PROBLEM STATEMENT =
Please output exactly the part of the records below that opens with the line containing "- **first()**: **Displays" and closes with the line containing "- **addSpecific(index=int, obj)**: **Adds", both lines included, and nothing else.

EXERCISE DATA =
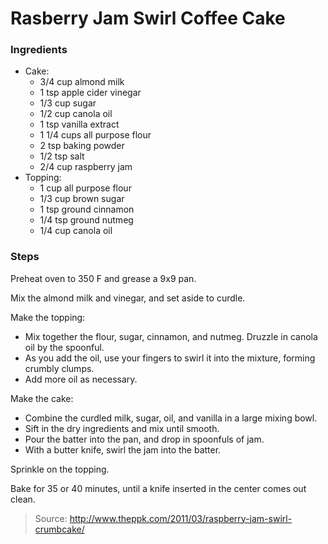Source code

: Rasberry Jam Swirl Coffee Cake
==============================


### Ingredients
- Cake:
    - 3/4 cup almond milk
    - 1 tsp apple cider vinegar
    - 1/3 cup sugar
    - 1/2 cup canola oil
    - 1 tsp vanilla extract
    - 1 1/4 cups all purpose flour
    - 2 tsp baking powder
    - 1/2 tsp salt
    - 2/4 cup raspberry jam
- Topping:
    - 1 cup all purpose flour
    - 1/3 cup brown sugar
    - 1 tsp ground cinnamon
    - 1/4 tsp ground nutmeg
    - 1/4 cup canola oil

### Steps
Preheat oven to 350 F and grease a 9x9 pan.

Mix the almond milk and vinegar, and set aside to curdle.

Make the topping:
- Mix together the flour, sugar, cinnamon, and nutmeg. Druzzle in canola oil by the spoonful.
- As you add the oil, use your fingers to swirl it into the mixture, forming crumbly clumps.
- Add more oil as necessary.

Make the cake:
- Combine the curdled milk, sugar, oil, and vanilla in a large mixing bowl.
- Sift in the dry ingredients and mix until smooth.
- Pour the batter into the pan, and drop in spoonfuls of jam.
- With a butter knife, swirl the jam into the batter.

Sprinkle on the topping.

Bake for 35 or 40 minutes, until a knife inserted in the center comes out clean.

> Source: http://www.theppk.com/2011/03/raspberry-jam-swirl-crumbcake/
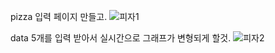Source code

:  pizza 입력 페이지 만들고.
![피자1](https://user-images.githubusercontent.com/127086598/230137764-06e1c266-570d-4ee0-995a-77faa4fc38db.png)


 data 5개를 입력 받아서 실시간으로 그래프가 변형되게 할것.
![피자2](https://user-images.githubusercontent.com/127086598/230137770-f830a045-ebd3-4af8-af2f-e3fdf8b4d243.png)
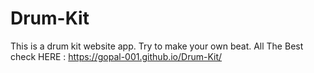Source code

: # Drum-Kit
This is a drum kit website app. Try to make your own beat. All The Best
check HERE : https://gopal-001.github.io/Drum-Kit/
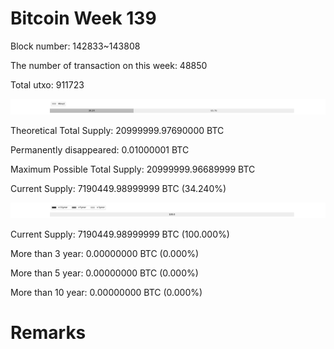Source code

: # Bitcoin Week 139

Block number: 142833~143808

The number of transaction on this week: 48850

Total utxo: 911723

![](../images/mined_week139.png)

Theoretical Total Supply: 20999999.97690000 BTC

Permanently disappeared: 0.01000001 BTC

Maximum Possible Total Supply: 20999999.96689999 BTC

Current Supply: 7190449.98999999 BTC (34.240%)

![](../images/year_week139.png)


Current Supply: 7190449.98999999 BTC (100.000%)

More than 3 year: 0.00000000 BTC (0.000%)

More than 5 year: 0.00000000 BTC (0.000%)

More than 10 year: 0.00000000 BTC (0.000%)

# Remarks

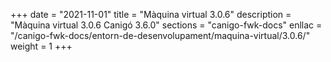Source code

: +++
date        = "2021-11-01"
title       = "Màquina virtual 3.0.6"
description = "Màquina virtual 3.0.6 Canigó 3.6.0"
sections    = "canigo-fwk-docs"
enllac		= "/canigo-fwk-docs/entorn-de-desenvolupament/maquina-virtual/3.0.6/"
weight		= 1
+++
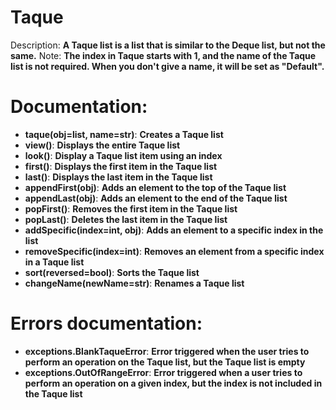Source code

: # Taque
Description: **A Taque list is a list that is similar to the Deque list, but not the same.**
Note: **The index in Taque starts with 1, and the name of the Taque list is not required. When you don't give a name, it will be set as "Default".**
# Documentation:
- **taque(obj=list, name=str)**: **Creates a Taque list**
- **view()**: **Displays the entire Taque list**
- **look()**: **Display a Taque list item using an index**
- **first()**: **Displays the first item in the Taque list**
- **last()**: **Displays the last item in the Taque list**
- **appendFirst(obj)**: **Adds an element to the top of the Taque list**
- **appendLast(obj)**: **Adds an element to the end of the Taque list**
- **popFirst()**: **Removes the first item in the Taque list**
- **popLast()**: **Deletes the last item in the Taque list**
- **addSpecific(index=int, obj)**: **Adds an element to a specific index in the list**
- **removeSpecific(index=int)**: **Removes an element from a specific index in a Taque list**
- **sort(reversed=bool)**: **Sorts the Taque list**
- **changeName(newName=str)**: **Renames a Taque list**
# Errors documentation:
- **exceptions.BlankTaqueError**: **Error triggered when the user tries to perform an operation on the Taque list, but the Taque list is empty**
- **exceptions.OutOfRangeError**: **Error triggered when a user tries to perform an operation on a given index, but the index is not included in the Taque list**
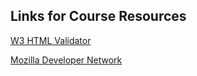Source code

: ## Links for Course Resources

[W3 HTML Validator](https://validator.w3.org/check)

[Mozilla Developer Network](https://developer.mozilla.org/en-US/docs/Web/HTML/Element)


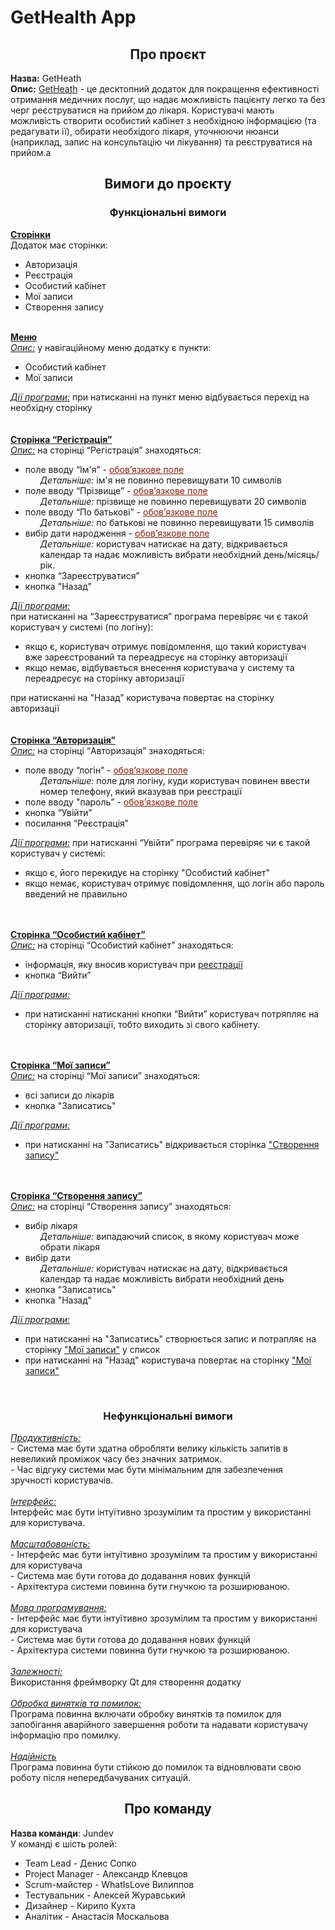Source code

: <h1>GetHealth App</h1>

<h2 style="text-align: center">Про проєкт</h2>

<div><b>Назва:</b> GetHeath</div>
<div>
    <b>Опис:</b> 
    <u>GetHeath</u> - це десктопний додаток для покращення ефективності отримання медичних послуг, що надає можливість пацієнту легко та без черг реєструватися на прийом до лікаря. Користувачі мають можливість створити особистий кабінет з необхідною інформацією (та редагувати ії), обирати необхідого лікаря, уточнюючи нюанси (наприклад, запис на консультацію чи лікування) та реєструватися на прийом.а     
</div>

<h2 style="text-align: center">Вимоги до проєкту</h2>
<h3 style="text-align: center">Функціональні вимоги</h3>

<div id="pages">
    <b><u>Сторінки</u></b>
    <div>Додаток має сторінки:</div>
    <ul>
        <li>Авторизація</li>
        <li>Реєстрація</li>
        <li>Особистий кабінет</li>
        <li>Мої записи</li>
        <li>Створення запису</li>
    </ul>
</div><br>



<div id="menu">
    <b><u>Меню</u></b><br>
    <span>
        <i><u>Опис:</u></i> 
        у навігаційному меню додатку є пункти:
        <ul>
            <li>Особистий кабінет</li>
            <li>Мої записи</li>
        </ul>
    <span>
        <i><u>Дії програми:</u></i> 
        при натисканні на пункт меню відбувається перехід на необхідну сторінку
    </span>
</div><br><br>



<div id="page-registr">
    <b><u>Сторінка “Регістрація”</u></b><br>
    <span>
        <i><u>Опис:</u></i> 
        на сторінці “Регістрація” знаходяться:
        <ul>
            <li>поле вводу “Ім'я” - <span style="color: #85200c;"><u>обов’язкове поле</u></span>
                <ul style="list-style: none">
                    <li>
                        <i>Детальніше:</i> ім'я не повинно перевищувати 10 символів
                    </li>
                </ul>
            </li>
            <li>поле вводу “Прізвище” - <span style="color: #85200c;"><u>обов’язкове поле</u></span>
                <ul style="list-style: none">
                    <li>
                        <i>Детальніше:</i> прізвище не повинно перевищувати 20 символів
                    </li>
                </ul>
            </li>
            <li>поле вводу “По батькові” - <span style="color: #85200c;"><u>обов’язкове поле</u></span>
                <ul style="list-style: none">
                    <li>
                        <i>Детальніше:</i> по батькові не повинно перевищувати 15 символів
                    </li>
                </ul>
            </li>
            <li>вибір дати народження - <span style="color: #85200c;"><u>обов’язкове поле</u></span>
                <ul style="list-style: none">
                    <li>
                        <i>Детальніше:</i> користувач натискає на дату, відкривається календар та надає можливість вибрати необхідний день/місяць/рік.
                    </li>
                </ul>
            </li>
            <li>кнопка “Зареєструватися”</li>
            <li>кнопка "Назад”</li>
        </ul>
    <span>
        <i><u>Дії програми:</u></i><br>
        при натисканні на “Зареєструватися” програма перевіряє чи є такой користувач у системі (по логіну):
        <ul>
            <li>якщо є, користувач отримує повідомлення, що такий користувач вже зареєстрований та переадресує на сторінку авторизації</li> 
            <li>якщо немає, відбувається внесення користувача у систему та переадресує на сторінку авторизації</li> 
        </ul>
        при натисканні на "Назад” користувача повертає на сторінку авторизації
    </span>
</div><br><br>



<div id="page-auth">
    <b><u>Сторінка “Авторизація”</u></b><br>
    <span>
        <i><u>Опис:</u></i> 
        на сторінці “Aвторизація” знаходяться:
        <ul>
            <li>поле вводу “логін” - <span style="color: #85200c;"><u>обов’язкове поле</u></span>
                <ul style="list-style: none">
                    <li>
                        <i>Детальніше:</i> поле для логіну, куди користувач повинен ввести номер телефону, який вказував при реєстрації
                    </li>
                </ul>
            </li>
            <li>
                поле вводу "пароль” - 
                <span style="color: #85200c;"><u>обов’язкове поле</u></span>
            </li>
            <li>кнопка “Увійти”</li>
            <li>посилання “Реєстрація”</li>
        </ul>
    <span>
        <i><u>Дії програми:</u></i> 
        при натисканні “Увійти” програма перевіряє чи є такой користувач у системі:
        <ul>
            <li>якщо є, його перекидує на сторінку "Особистий кабінет"</li> 
            <li>якщо немає, користувач отримує повідомлення, що логін або пароль введений не правильно</li> 
        </ul>
    </span>
</div><br><br>



<div id="page-lk">
    <b><u>Сторінка “Особистий кабінет”</u></b><br>
    <span>
        <i><u>Опис:</u></i> 
        на сторінці “Особистий кабінет” знаходяться:
        <ul>
            <li>інформація, яку вносив користувач при 
                <a href="#page-registr">реєстрації</a>
            </li>
            <li>кнопка “Вийти”</li>
        </ul>
    <span>
        <i><u>Дії програми:</u></i> 
        <ul>
            <li>при натисканні натисканні кнопки “Вийти” користувач потряпляє на сторінку авторизації, тобто виходить зі свого кабінету.</li> 
        </ul>
    </span>
</div><br><br>



<div id="page-myVisits">
    <b><u>Сторінка “Мої записи”</u></b><br>
    <span>
        <i><u>Опис:</u></i> 
        на сторінці “Мої записи” знаходяться:
        <ul>
            <li>всі записи до лікарів</li>
            <li>кнопка "Записатись"</li>
        </ul>
    <span>
        <i><u>Дії програми:</u></i> 
        <ul>
            <li>при натисканні на "Записатись" відкривається сторінка <a href="#page-makeZap">"Створення запису"</a></li> 
        </ul>
    </span>
</div><br><br>

<div id="page-makeZap">
    <b><u>Сторінка “Створення запису”</u></b><br>
    <span>
        <i><u>Опис:</u></i> 
        на сторінці “Створення запису” знаходяться:
        <ul>
            <li>вибір лікаря
                <ul style="list-style: none">
                    <li>
                        <i>Детальніше:</i> випадаючий список, в якому користувач може обрати лікаря
                    </li>
                </ul>
            </li>
            <li>вибір дати
                <ul style="list-style: none">
                    <li>
                        <i>Детальніше:</i> користувач натискає на дату, відкривається календар та надає можливість вибрати необхідний день
                    </li>
                </ul>
            </li>
            <li>кнопка "Записатись"</li>
            <li>кнопка "Назад"</li>
        </ul>
    <span>
        <i><u>Дії програми:</u></i> 
        <ul>
            <li>при натисканні на "Записатись" створюється запис и потрапляє на сторінку <a href="#page-myVisits">"Мої записи"</a> у список</li> 
            <li>при натисканні на "Назад" користувача повертає на сторінку <a href="#page-myVisits">"Мої записи"</a></li> 
        </ul>
    </span>
</div><br>

<h3 style="text-align: center">Нефункціональні вимоги</h3>
<div>
    <i><u>Продуктивність:</u></i> 
    <div>- Система має бути здатна обробляти велику кількість запитів в невеликий проміжок часу без значних затримок.</div>
    <div>- Час відгуку системи має бути мінімальним для забезпечення зручності користувачів.</div>
    <br>
    <i><u>Інтерфейс:</u></i> 
    <div>Інтерфейс має бути інтуїтивно зрозумілим та простим у використанні для користувача.</div>
    <br>
    <i><u>Масштабованість:</u></i> 
    <div>- Інтерфейс має бути інтуїтивно зрозумілим та простим у використанні для користувача</div>
    <div>- Система має бути готова до додавання нових функцій</div>
    <div>- Архітектура системи повинна бути гнучкою та розширюваною.</div>
    <br>
    <i><u>Мова програмування:</u></i> 
    <div>- Інтерфейс має бути інтуїтивно зрозумілим та простим у використанні для користувача</div>
    <div>- Система має бути готова до додавання нових функцій</div>
    <div>- Архітектура системи повинна бути гнучкою та розширюваною.</div>
    <br>
    <i><u>Залежності:</u></i> 
    <div>Використання фреймворку Qt для створення додатку</div>
    <br>
    <i><u>Обробка винятків та помилок:</u></i> 
    <div>Програма повинна включати обробку винятків та помилок для запобігання аварійного завершення роботи та надавати користувачу інформацію про помилку.</div>
    <br>
    <i><u>Надійність</u></i> 
    <div>Програма повинна бути стійкою до помилок та відновлювати свою роботу після непередбачуваних ситуацій.</div>
</div>

<h2 style="text-align: center">Про команду</h2>
<b>Назва команди</b>: Jundev<br>
<div>У команді є шість ролей:
<ul>
    <li>Team Lead - Денис Сопко</li>
    <li>Project Manager - Александр Клевцов</li>
    <li>Scrum-майстер - WhatIsLove Вилиппов</li>
    <li>Тестувальник - Алексей Журавський</li>
    <li>Дизайнер - Кирило Кухта</li>
    <li>Аналітик - Анастасія Москальова</li>
</ul>
</div>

RESULT =
- **first()**: **Displays the first item in the Taque list**
- **last()**: **Displays the last item in the Taque list**
- **appendFirst(obj)**: **Adds an element to the top of the Taque list**
- **appendLast(obj)**: **Adds an element to the end of the Taque list**
- **popFirst()**: **Removes the first item in the Taque list**
- **popLast()**: **Deletes the last item in the Taque list**
- **addSpecific(index=int, obj)**: **Adds an element to a specific index in the list**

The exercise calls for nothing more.